Do there exist any routing protocols which take link capacities and loads into account?

There are two ways to handle the issues you describe:

  • MPLS TE w/ RSVP (complicated)
  • EIGRP (easier, but isn't so good out of the box)


MPLS Traffic Engineering is not quite a routing protocol, but it adds the capability for OSPF or ISIS to calculate costs based on offered load using IGP extensions that are specific to MPLS-TE (OSPF Opaque LSAs or ISIS Sub-TLVs).

There are two normal ways of adjusting traffic based on the offered load along MPLS TE paths:

  • One is via what Cisco and Juniper call "automatic bandwidth adjustment" (Cisco doc / Juniper doc)
  • You can also use offline calculations for traffic optimization, and push policies to your MPLS TE nodes.

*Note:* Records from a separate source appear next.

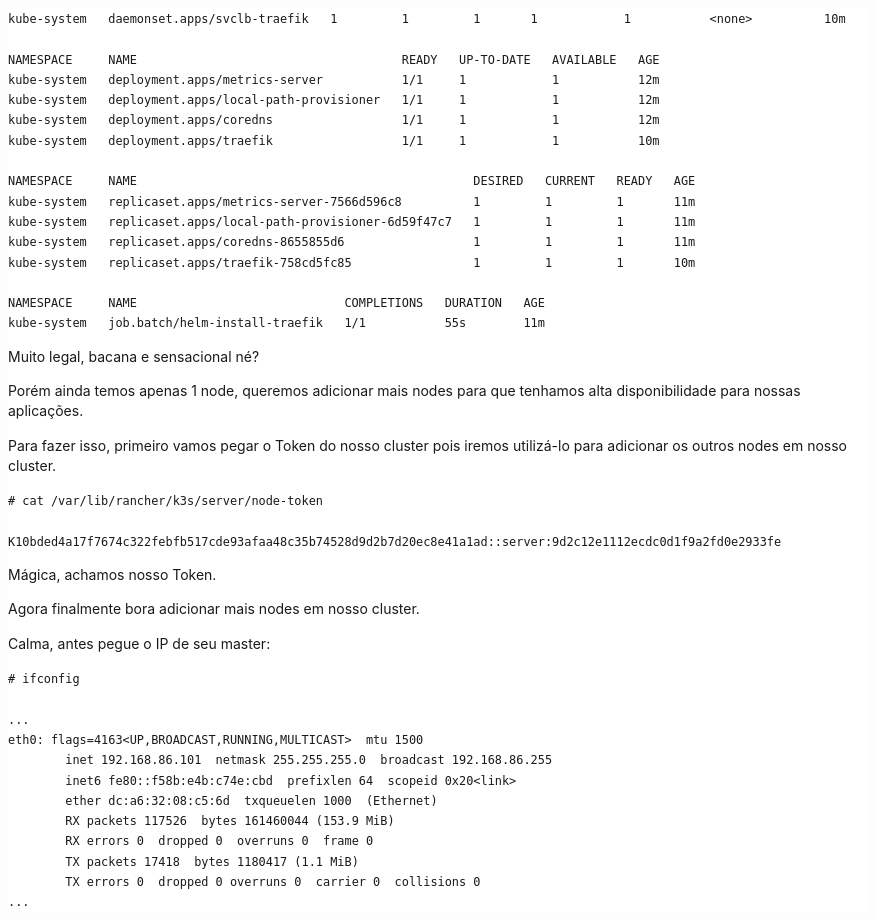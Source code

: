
 ```
kube-system   daemonset.apps/svclb-traefik   1         1         1       1            1           <none>          10m

NAMESPACE     NAME                                     READY   UP-TO-DATE   AVAILABLE   AGE
kube-system   deployment.apps/metrics-server           1/1     1            1           12m
kube-system   deployment.apps/local-path-provisioner   1/1     1            1           12m
kube-system   deployment.apps/coredns                  1/1     1            1           12m
kube-system   deployment.apps/traefik                  1/1     1            1           10m

NAMESPACE     NAME                                               DESIRED   CURRENT   READY   AGE
kube-system   replicaset.apps/metrics-server-7566d596c8          1         1         1       11m
kube-system   replicaset.apps/local-path-provisioner-6d59f47c7   1         1         1       11m
kube-system   replicaset.apps/coredns-8655855d6                  1         1         1       11m
kube-system   replicaset.apps/traefik-758cd5fc85                 1         1         1       10m

NAMESPACE     NAME                             COMPLETIONS   DURATION   AGE
kube-system   job.batch/helm-install-traefik   1/1           55s        11m
```

Muito legal, bacana e sensacional né?

Porém ainda temos apenas 1 node, queremos adicionar mais nodes para que tenhamos alta disponibilidade para nossas aplicações.

Para fazer isso, primeiro vamos pegar o Token do nosso cluster pois iremos utilizá-lo para adicionar os outros nodes em nosso cluster.

```
# cat /var/lib/rancher/k3s/server/node-token

K10bded4a17f7674c322febfb517cde93afaa48c35b74528d9d2b7d20ec8e41a1ad::server:9d2c12e1112ecdc0d1f9a2fd0e2933fe
```

Mágica, achamos nosso Token.

Agora finalmente bora adicionar mais nodes em nosso cluster.

Calma, antes pegue o IP de seu master:

```
# ifconfig

...
eth0: flags=4163<UP,BROADCAST,RUNNING,MULTICAST>  mtu 1500
        inet 192.168.86.101  netmask 255.255.255.0  broadcast 192.168.86.255
        inet6 fe80::f58b:e4b:c74e:cbd  prefixlen 64  scopeid 0x20<link>
        ether dc:a6:32:08:c5:6d  txqueuelen 1000  (Ethernet)
        RX packets 117526  bytes 161460044 (153.9 MiB)
        RX errors 0  dropped 0  overruns 0  frame 0
        TX packets 17418  bytes 1180417 (1.1 MiB)
        TX errors 0  dropped 0 overruns 0  carrier 0  collisions 0
...
```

MPLS TE w/ RSVP reserves bandwidth along an entire path, and then each MPLS TE router can be configured to periodically announce updates and even enforce those bandwidth limits per-hop; Pete Templin's NANOG presentation has a pretty good overview of how this works. Some people say that Cisco doesn't enforce MPLS TE bandwidth constraints along the path; however, that's actually only part of the story. If you use Diffserv-aware TE (DS-TE), you can enforce bandwidth limits on tunnels (subject to platform / IOS support).

Closing note: your question described link loading problems, which MPLS TE certainly can handle; however, MPLS TE is more of a path-management framework. MPLS TE is meant to manage multiple paths between routers... with each path being more than one link.


Certainly EIGRP has the capability to adjust IGP costs based on the offered load; however, this capability is disabled by default in EIGRP (for good reason). The command to enable it is metric weights, which uses this formula. The K2 parameter defaults to 0; when it's non-zero it will take Cisco's interface "load-average" parameter into consideration.

EIGRP Metric = 256*((K1*Bw) + (K2*Bw)/(256-Load) + (K3*Delay) + (K5/(Reliability + K4)))

However, EIGRP won't send updates merely because the load-interval changes, it will only send an update when there is another topology change. The end result is that until there is a topology change, the local router will make decisions based on load; however, other routers won't be aware of those decisions until EIGRP is forced to send updates. Practically, this EIGRP load-average feature can solve some point problems, but isn't as helpful as MPLS TE in my opinion.


EIGRP uses the load indicated by IOS as part of its calculations. EIGRP can also load-balance relatively appropriately on unequal cost paths.